San Diego-based Tracon Pharmaceuticals, which raised $27 million in a Series B financing round in September, plans to raise a total of $57.5 million in an IPO, according to a recent regulatory filing. The company was founded in 2004 to develop new drugs for treating cancer, age-related macular degeneration, and fibrotic diseases.
Curiously, this is the third San Diego life sciences company to file the necessary paperwork in the final few weeks of 2014 for an IPO that would raise less than $100 million.
In terms of whether it would be worth the underwriting costs, the most-surprising registration was submitted by BeneChill, a San Diego medical device maker that intends to raise just $14.6 million to advance its rapid-chilling technology for treating heart-attack patients.
Another San Diego company, AltheaDx, plans to raise as much as $69 million to commercialize technology intended to help doctors use a patient’s own genetic make-up to identify the optimal drugs to prescribe for certain types of disease.
Tracon specializes in developing antibodies that bind to endoglin, a glycoprotein on cell surfaces that is essential to the formation of new blood vessels. Endoglin also is a key contributor to tissue scaring, or fibrosis.
With research funding from the National Cancer Institute, Tracon has advanced an anti-endoglin antibody, TRC105, to mid-stage clinical trials for treating multiple types of solid tumors. The drug would be used in combination with other drugs that also inhibit new blood vessels from growing by targeting the signaling pathway for vascular endothelial growth factor (VEGF) proteins.
A second drug candidate, TRC102, is a small molecule in clinical development for the treatment of lung cancer and glioblastoma.
If warranted by the outcome of mid-stage trials currently underway, Tracon says it expects the NCI to provide continued funding needed to advance both TRC105 and TRC102 to pivotal clinical trials.
Last March, Tracon licensed worldwide rights for its anti-endoglin antibodies to Santen for use in AMD and other ophthalmology indications. Santen paid Tracon $10 million upfront, and agreed to pay as much as $155 million in future milestone payments.

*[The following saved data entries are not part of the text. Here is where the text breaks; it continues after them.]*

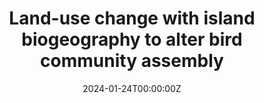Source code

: ---
title: "Land-use change with island biogeography to alter bird community assembly"
authors:
- Yuhao Zhao, Chase Mendenhall, Tom Matthews, Duorum Wang, Wande Li, Xiangxu Liu, Shupei Tang, Peng Han*, Guangpeng Wei, Yi Kang, Chenxiao Wu, Rui Wang, Di Zeng, Luke O Frishkoff, Xingfeng Si
date: "2024-01-24T00:00:00Z"
doi: ""

# Schedule page publish date (NOT publication's date).
publishDate: "2024-01-24T00:00:00Z"

# Publication type.
# Accepts a single type but formatted as a YAML list (for Hugo requirements).
# Enter a publication type from the CSL standard.
publication_types: ["article"]

# Publication name and optional abbreviated publication name.
publication: ""
publication_short: ""

abstract: 
# Publication name and optional abbreviated publication name.
publication: "Proceedings of the Royal Society B: Biological Sciences"
---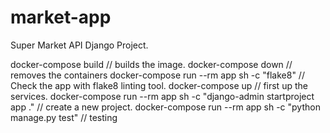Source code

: # market-app
Super Market API Django Project.

docker-compose build  // builds the image.
docker-compose down  // removes the containers
docker-compose run --rm app sh -c "flake8"  // Check the app with flake8 linting tool.
docker-compose up  // first up the services.
docker-compose run --rm app sh -c "django-admin startproject app ." // create a new project.
docker-compose run --rm app sh -c "python manage.py test" // testing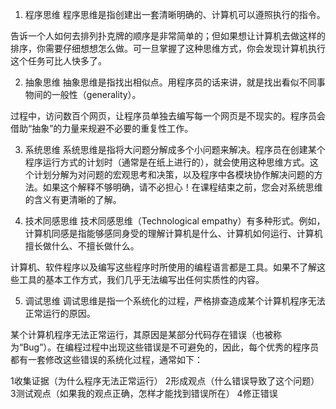 1. 程序思维
程序思维是指创建出一套清晰明确的、计算机可以遵照执行的指令。

告诉一个人如何去排列扑克牌的顺序是非常简单的；但如果想让计算机去做这样的排序，你需要仔细想想怎么做。可一旦掌握了这种思维方式，你会发现计算机执行这个任务可比人快多了。

2. 抽象思维
抽象思维是指找出相似点。用程序员的话来讲，就是找出看似不同事物间的一般性（generality）。

过程中，访问数百个网页，让程序员单独去编写每一个网页是不现实的。程序员会借助“抽象”的力量来规避不必要的重复性工作。

3. 系统思维
系统思维是指将大问题分解成多个小问题来解决。程序员在创建某个程序运行方式的计划时（通常是在纸上进行的），就会使用这种思维方式。这个计划分解为对问题的宏观思考和决策，以及程序中各模块协作解决问题的方法。如果这个解释不够明确，请不必担心！在课程结束之前，您会对系统思维的含义有更清晰的了解。

4. 技术同感思维
技术同感思维（Technological empathy）有多种形式。例如，计算机同感是指能够感同身受的理解计算机是什么、计算机如何运行、计算机擅长做什么、不擅长做什么。

计算机、软件程序以及编写这些程序时所使用的编程语言都是工具。如果不了解这些工具的基本工作方式，我们几乎无法编写出任何实质性的内容。

5. 调试思维
调试思维是指一个系统化的过程，严格排查造成某个计算机程序无法正常运行的原因。

某个计算机程序无法正常运行，其原因是某部分代码存在错误（也被称为“Bug”）。在编程过程中出现这些错误是不可避免的，因此，每个优秀的程序员都有一套修改这些错误的系统化过程，通常如下：

1收集证据（为什么程序无法正常运行）
2形成观点（什么错误导致了这个问题）
3测试观点（如果我的观点正确，怎样才能找到错误所在）
4修正错误
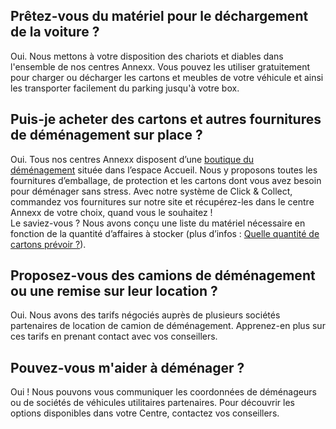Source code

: ## Prêtez-vous du matériel pour le déchargement de la voiture ?
Oui. Nous mettons à votre disposition des chariots et diables dans l'ensemble de nos centres Annexx. Vous pouvez les utiliser gratuitement pour charger ou décharger les cartons et meubles de votre véhicule et ainsi les transporter facilement du parking jusqu'à votre box.

## Puis-je acheter des cartons et autres fournitures de déménagement sur place ?
Oui. Tous nos centres Annexx disposent d’une [boutique du déménagement](https://www.boutiquedudemenagement.com/) située dans l’espace Accueil. Nous y proposons toutes les fournitures d’emballage, de protection et les cartons dont vous avez besoin pour déménager sans stress. Avec notre système de Click & Collect, commandez vos fournitures sur notre site et récupérez-les dans le centre Annexx de votre choix, quand vous le souhaitez !  
Le saviez-vous ? Nous avons conçu une liste du matériel nécessaire en fonction de la quantité d’affaires à stocker (plus d’infos : [Quelle quantité de cartons prévoir ?](https://www.boutiquedudemenagement.com/astuces-demenagement/)).

## Proposez-vous des camions de déménagement ou une remise sur leur location ?
Oui. Nous avons des tarifs négociés auprès de plusieurs sociétés partenaires de location de camion de déménagement. Apprenez-en plus sur ces tarifs en prenant contact avec vos conseillers.

## Pouvez-vous m'aider à déménager ?
Oui ! Nous pouvons vous communiquer les coordonnées de déménageurs ou de sociétés de véhicules utilitaires partenaires. Pour découvrir les options disponibles dans votre Centre, contactez vos conseillers.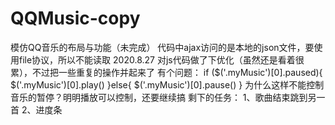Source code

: # QQMusic-copy
模仿QQ音乐的布局与功能（未完成）
代码中ajax访问的是本地的json文件，要使用file协议，所以不能读取
2020.8.27
对js代码做了下优化（虽然还是看着很累），不过把一些重复的操作并起来了
有个问题：
if ($('.myMusic')[0].paused){
    $('.myMusic')[0].play()
}else{
    $('.myMusic')[0].pause()
}
为什么这样不能控制音乐的暂停？明明播放可以控制，还要继续搞
剩下的任务：
1、歌曲结束跳到另一首
2、进度条
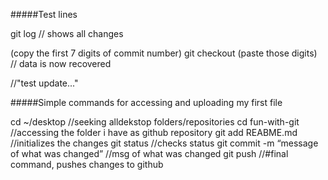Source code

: #####Test lines

git log 	 // shows all changes

(copy the first 7 digits of commit number)
git checkout (paste those digits)     // data is now recovered

//"test update..."

#####Simple commands for accessing and uploading my first file

cd ~/desktop                                  //seeking alldekstop folders/repositories
cd fun-with-git                               //accessing the folder i have as github repository
git add REABME.md                             //initializes the changes
git status                                    //checks status
git commit -m “message of what was changed”   //msg of what was changed
git push                                      //#final command, pushes changes to github
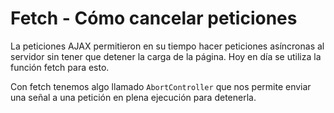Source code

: # Fetch - Cómo cancelar peticiones

La peticiones AJAX permitieron en su tiempo hacer peticiones asíncronas al servidor sin tener que detener la carga de la página. Hoy en día se utiliza la función fetch para esto.

Con fetch tenemos algo llamado `AbortController` que nos permite enviar una señal a una petición en plena ejecución para detenerla.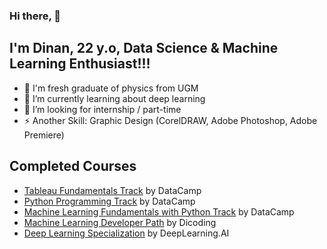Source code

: ### Hi there, 👋

## I'm Dinan, 22 y.o, Data Science & Machine Learning Enthusiast!!!

- 🔭 I'm fresh graduate of physics from UGM
- 🌱 I’m currently learning about deep learning
- 👯 I’m looking for internship / part-time
- ⚡ Another Skill: Graphic Design (CorelDRAW, Adobe Photoshop, Adobe Premiere)

## Completed Courses

- [Tableau Fundamentals Track](https://www.datacamp.com/tracks/tableau-fundamentals) by DataCamp
- [Python Programming Track](https://www.datacamp.com/learn/skill-tracks/python-programming) by DataCamp
- [Machine Learning Fundamentals with Python Track](https://www.datacamp.com/learn/skill-tracks/machine-learning-fundamentals-with-python) by DataCamp
- [Machine Learning Developer Path](https://www.dicoding.com/learningpaths/30) by Dicoding
- [Deep Learning Specialization](https://www.deeplearning.ai/program/deep-learning-specialization/) by DeepLearning.AI

<!--
**adinandra12caesar/adinandra12caesar** is a ✨ _special_ ✨ repository because its `README.md` (this file) appears on your GitHub profile.

Here are some ideas to get you started:

- 🔭 I’m currently working on ...
- 🌱 I’m currently learning ...
- 👯 I’m looking to collaborate on ...
- 🤔 I’m looking for help with ...
- 💬 Ask me about ...
- 📫 How to reach me: ...
- 😄 Pronouns: ...
- ⚡ Fun fact: ...
-->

At the end of September, the company had slightly more than $39 million in available cash. Tracon says it has raised slightly more than $79 million from the private placement of redeemable convertible preferred shares and common stock. Investors (and their ownership stake in Tracon) include JAFCO (19.5 percent), New Enterprise Associates (17.4 percent), Brookline Investments (15.5), Nextech Invest (8.8), BioMed Ventures (6.2), Arcus Ventures, and BHP.
Tracon plans to trade on the Nasdaq market under the ticker symbol TCON.